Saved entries
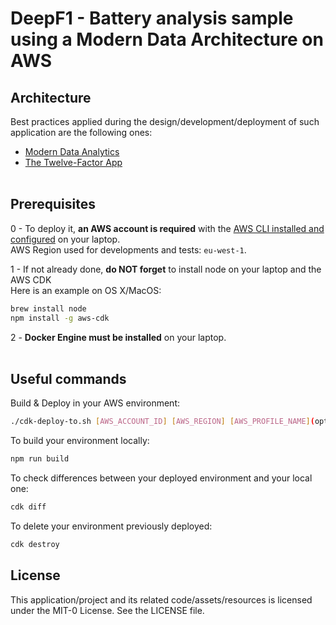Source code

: # DeepF1 - Battery analysis sample using a Modern Data Architecture on AWS

## Architecture

Best practices applied during the design/development/deployment of such application are the following ones:<br />
- [Modern Data Analytics](https://aws.amazon.com/big-data/datalakes-and-analytics/modern-data-architecture/)<br />
- [The Twelve-Factor App](https://12factor.net/)
<br/><br/>

## Prerequisites
0 - To deploy it, **an AWS account is required** with the [AWS CLI installed and configured](https://docs.aws.amazon.com/cli/latest/userguide/cli-configure-quickstart.html) on your laptop.<br/>
AWS Region used for developments and tests: `eu-west-1`.<br/>

1 - If not already done, **do NOT forget** to install node on your laptop and the AWS CDK<br/>
Here is an example on OS X/MacOS:
```bash
brew install node
npm install -g aws-cdk
```

2 - **Docker Engine must be installed** on your laptop.
<br/><br/>

## Useful commands
Build & Deploy in your AWS environment:<br />
```bash
./cdk-deploy-to.sh [AWS_ACCOUNT_ID] [AWS_REGION] [AWS_PROFILE_NAME](optional)
```

To build your environment locally:<br />
```bash
npm run build
```

To check differences between your deployed environment and your local one:<br />
```bash
cdk diff
```

To delete your environment previously deployed:<br />
```bash
cdk destroy
```

## License
This application/project and its related code/assets/resources is licensed under the MIT-0 License. See the LICENSE file.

=== Exercise ===
Would you transcribe each of the entries exactly, skipping the pictures?

=== Answer section ===
Source code

: # DeepF1 - Battery analysis sample using a Modern Data Architecture on AWS

## Architecture

Best practices applied during the design/development/deployment of such application are the following ones:<br />
- [Modern Data Analytics](https://aws.amazon.com/big-data/datalakes-and-analytics/modern-data-architecture/)<br />
- [The Twelve-Factor App](https://12factor.net/)
<br/><br/>

## Prerequisites
0 - To deploy it, **an AWS account is required** with the [AWS CLI installed and configured](https://docs.aws.amazon.com/cli/latest/userguide/cli-configure-quickstart.html) on your laptop.<br/>
AWS Region used for developments and tests: `eu-west-1`.<br/>

1 - If not already done, **do NOT forget** to install node on your laptop and the AWS CDK<br/>
Here is an example on OS X/MacOS:
```bash
brew install node
npm install -g aws-cdk
```

2 - **Docker Engine must be installed** on your laptop.
<br/><br/>

## Useful commands
Build & Deploy in your AWS environment:<br />
```bash
./cdk-deploy-to.sh [AWS_ACCOUNT_ID] [AWS_REGION] [AWS_PROFILE_NAME](optional)
```

To build your environment locally:<br />
```bash
npm run build
```

To check differences between your deployed environment and your local one:<br />
```bash
cdk diff
```

To delete your environment previously deployed:<br />
```bash
cdk destroy
```

## License
This application/project and its related code/assets/resources is licensed under the MIT-0 License. See the LICENSE file.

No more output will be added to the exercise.